Zum Erliegen komme die Kommunalpolitik in Bornheim nicht. Seit dem 13. März informiere der Bürgermeister die Fraktionschefs „laufend, manchmal mehrmals täglich – auch am Wochenende“, so Lüttgen, per E-Mail über Sachstand und Maßnahmen zur Corona-Pandemie. Vor zwei Wochen gab es ein interfraktionelles Gespräch mit den Fraktionsvorsitzenden zu Corona. Der Termin fand im Ratssaal statt, um den Abstand zwischen den Teilnehmern einhalten zu können.

Vereinbart wurde, alle Sitzungen bis nach den Osterferien abzusagen und nicht aufzuschiebende Entscheidungen im Wege von Dringlichkeitsentscheidungen zu treffen. „Mehrere Dringlichkeitsentscheidungen mussten insbesondere bei Vergaben bereits auf den Weg gebracht werden, um Maßnahmen nicht unvertretbar zu verzögern“, so Lüttgen. Aktuell stehe die Dringlichkeitsentscheidung über die Elternbeitragsregelung an. Bürgermeister Wolfgang Henseler (SPD) stimme sich mit den Fraktionsvorsitzenden telefonisch oder per E-Mail ab.

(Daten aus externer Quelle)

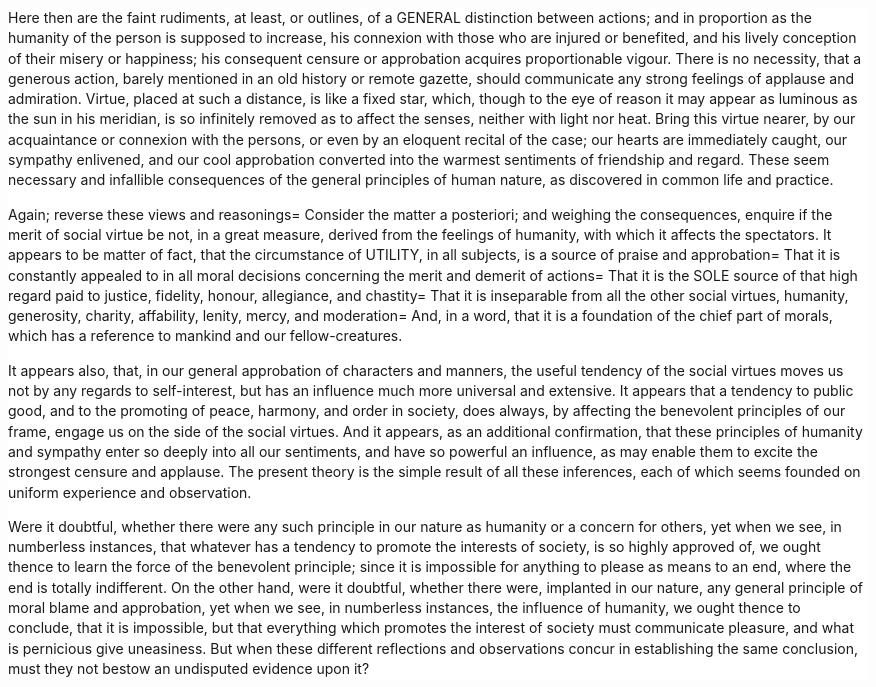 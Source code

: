 Here then are the faint rudiments, at least, or outlines, of a GENERAL distinction between actions; and in proportion as the humanity of the person is supposed to increase, his connexion with those who are injured or benefited, and his lively conception of their misery or happiness; his consequent censure or approbation acquires proportionable vigour. There is no necessity, that a generous action, barely mentioned in an old history or remote gazette, should communicate any strong feelings of applause and admiration. Virtue, placed at such a distance, is like a fixed star, which, though to the eye of reason it may appear as luminous as the sun in his meridian, is so infinitely removed as to affect the senses, neither with light nor heat. Bring this virtue nearer, by our acquaintance or connexion with the persons, or even by an eloquent recital of the case; our hearts are immediately caught, our sympathy enlivened, and our cool approbation converted into the warmest sentiments of friendship and regard. These seem necessary and infallible consequences of the general principles of human nature, as discovered in common life and practice.

Again; reverse these views and reasonings= Consider the matter a posteriori; and weighing the consequences, enquire if the merit of social virtue be not, in a great measure, derived from the feelings of humanity, with which it affects the spectators. It appears to be matter of fact, that the circumstance of UTILITY, in all subjects, is a source of praise and approbation= That it is constantly appealed to in all moral decisions concerning the merit and demerit of actions= That it is the SOLE source of that high regard paid to justice, fidelity, honour, allegiance, and chastity= That it is inseparable from all the other social virtues, humanity, generosity, charity, affability, lenity, mercy, and moderation= And, in a word, that it is a foundation of the chief part of morals, which has a reference to mankind and our fellow-creatures.

It appears also, that, in our general approbation of characters and manners, the useful tendency of the social virtues moves us not by any regards to self-interest, but has an influence much more universal and extensive. It appears that a tendency to public good, and to the promoting of peace, harmony, and order in society, does always, by affecting the benevolent principles of our frame, engage us on the side of the social virtues. And it appears, as an additional confirmation, that these principles of humanity and sympathy enter so deeply into all our sentiments, and have so powerful an influence, as may enable them to excite the strongest censure and applause. The present theory is the simple result of all these inferences, each of which seems founded on uniform experience and observation.

Were it doubtful, whether there were any such principle in our nature as humanity or a concern for others, yet when we see, in numberless instances, that whatever has a tendency to promote the interests of society, is so highly approved of, we ought thence to learn the force of the benevolent principle; since it is impossible for anything to please as means to an end, where the end is totally indifferent. On the other hand, were it doubtful, whether there were, implanted in our nature, any general principle of moral blame and approbation, yet when we see, in numberless instances, the influence of humanity, we ought thence to conclude, that it is impossible, but that everything which promotes the interest of society must communicate pleasure, and what is pernicious give uneasiness. But when these different reflections and observations concur in establishing the same conclusion, must they not bestow an undisputed evidence upon it?

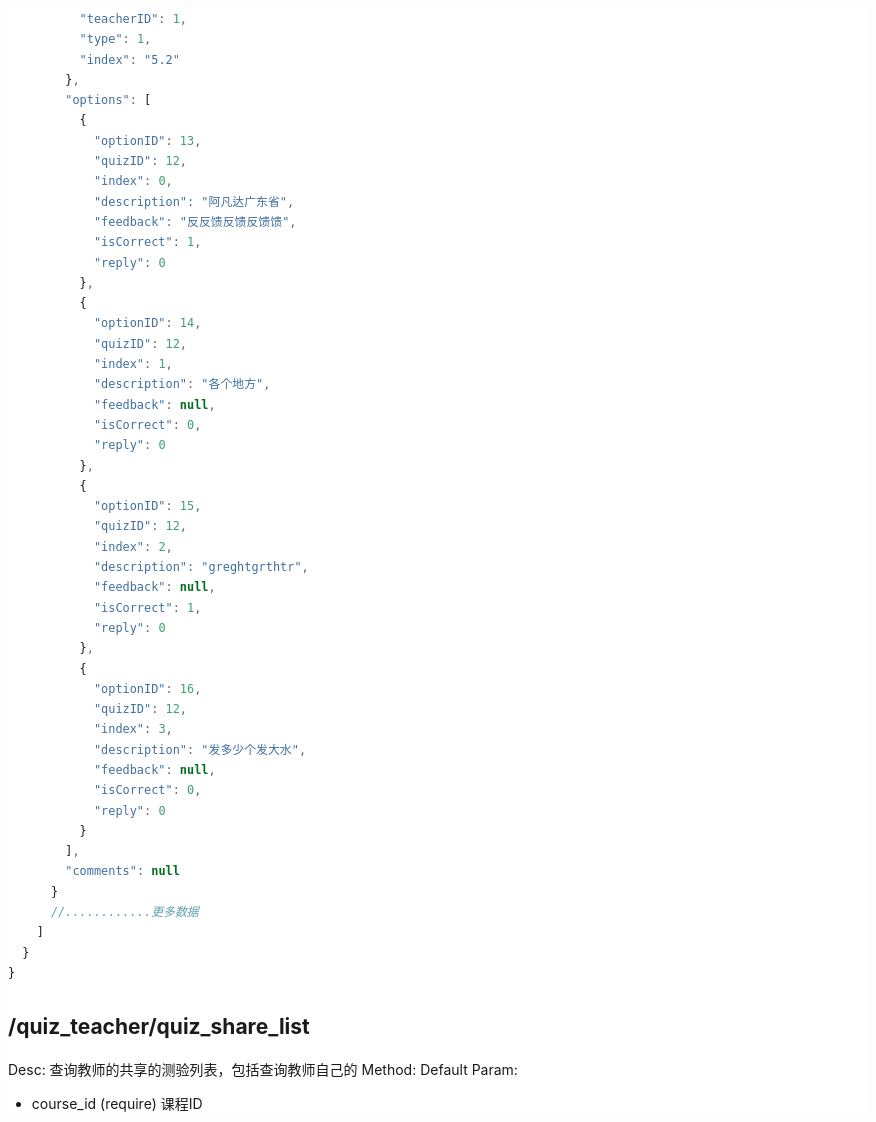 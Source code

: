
 ```js
		  "teacherID": 1,
		  "type": 1,
		  "index": "5.2"
		},
		"options": [
		  {
			"optionID": 13,
			"quizID": 12,
			"index": 0,
			"description": "阿凡达广东省",
			"feedback": "反反馈反馈反馈馈",
			"isCorrect": 1,
			"reply": 0
		  },
		  {
			"optionID": 14,
			"quizID": 12,
			"index": 1,
			"description": "各个地方",
			"feedback": null,
			"isCorrect": 0,
			"reply": 0
		  },
		  {
			"optionID": 15,
			"quizID": 12,
			"index": 2,
			"description": "greghtgrthtr",
			"feedback": null,
			"isCorrect": 1,
			"reply": 0
		  },
		  {
			"optionID": 16,
			"quizID": 12,
			"index": 3,
			"description": "发多少个发大水",
			"feedback": null,
			"isCorrect": 0,
			"reply": 0
		  }
		],
		"comments": null
	  }
	  //............更多数据
	]
  }
}
```

## /quiz_teacher/quiz_share_list
Desc: 查询教师的共享的测验列表，包括查询教师自己的
Method: Default
Param:
* course_id (require) 课程ID
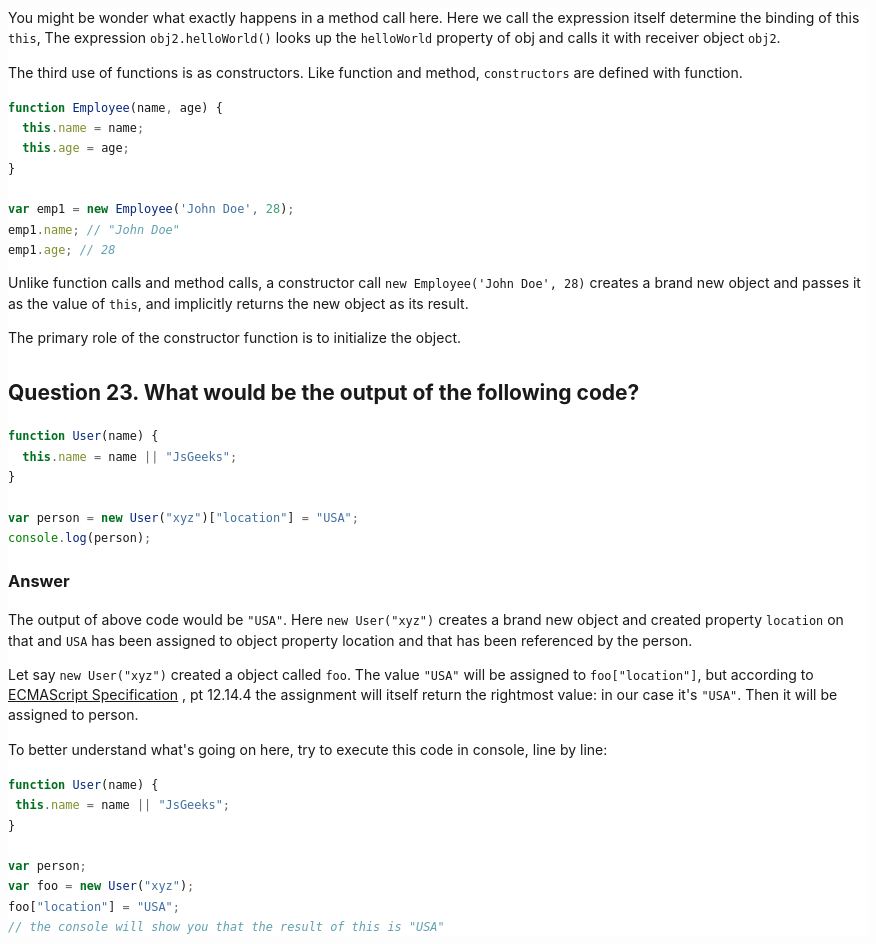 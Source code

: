 You might be wonder what exactly happens in a method call here. Here we call the expression itself determine the binding of this `this`, The expression `obj2.helloWorld()` looks up the `helloWorld` property of obj and calls it with receiver object `obj2`.

The third use of functions is as constructors. Like function and method, `constructors` are defined with function.

```javascript
function Employee(name, age) {
  this.name = name;
  this.age = age;
}

var emp1 = new Employee('John Doe', 28);
emp1.name; // "John Doe"
emp1.age; // 28
```

Unlike function calls and method calls, a constructor call `new Employee('John Doe', 28)` creates a brand new object and passes it as the value of `this`, and implicitly returns the new object as its result.

The primary role of the constructor function is to initialize the object.


## Question 23. What would be the output of the following code?

```javascript
function User(name) {
  this.name = name || "JsGeeks";
}

var person = new User("xyz")["location"] = "USA";
console.log(person);
```

### Answer 

The output of above code would be `"USA"`. Here `new User("xyz")` creates a brand new object and created property `location` on that and `USA` has been assigned to object property location and that has been referenced by the person.

Let say `new User("xyz")` created a object called `foo`. The value `"USA"` will be assigned to `foo["location"]`, but according to [ECMAScript Specification](http://www.ecma-international.org/ecma-262/6.0/#sec-assignment-operators-runtime-semantics-evaluation) , pt 12.14.4 the assignment will itself return the rightmost value: in our case it's `"USA"`.
 Then it will be assigned to person. 
 
 To better understand what's going on here, try to execute this code in console, line by line:
 ```javascript
function User(name) {
  this.name = name || "JsGeeks";
}

var person;
var foo = new User("xyz");
foo["location"] = "USA";
// the console will show you that the result of this is "USA"

```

Dringlichkeitsentscheide habe es in Rheinbach weder in den vergangenen Wochen noch zuvor in der nahezu 21-jährigen Amtszeit von Bürgermeister Stefan Raetz (CDU) gegeben, wie Stadtpressesprecher Norbert Sauren erklärt. Das in der Gemeindeordnung verankerte Instrument „Dringliche Entscheide“ sei nämlich „rechtlich bedenklich, auch wenn diese Entscheidungen dem Rat beziehungsweise dem Ausschuss in der nächsten Sitzung zur Genehmigung vorzulegen wären“, so Sauren. Entscheidende Kriterien seien, dass eine Einberufung der Gremien nicht rechtzeitig möglich ist und eine Entscheidung nicht aufgeschoben werden kann.

„Einer rechtzeitigen Einberufung steht – auch unter Beachtung der aktuellen Fassung der Verordnung zum Schutz vor Neuinfizierungen mit dem Coronavirus – nichts entgegen“, sagt Sauren. „Darüber hinaus müssen sich die erheblichen Nachteile oder Gefahren aus dem Beratungsgegenstand ergeben, nicht aus der von uns subjektiv empfundenen gefährlichen Lage aufgrund der Ansteckungsgefahr mit dem Coronavirus.“ Darum begrüßt die Stadt den Gesetzentwurf der Landesregierung: „Sollte dieser Gesetzeskraft erlangen, wäre das für Rheinbach eine Alternative zum üblichen Verfahren“, so Sauren.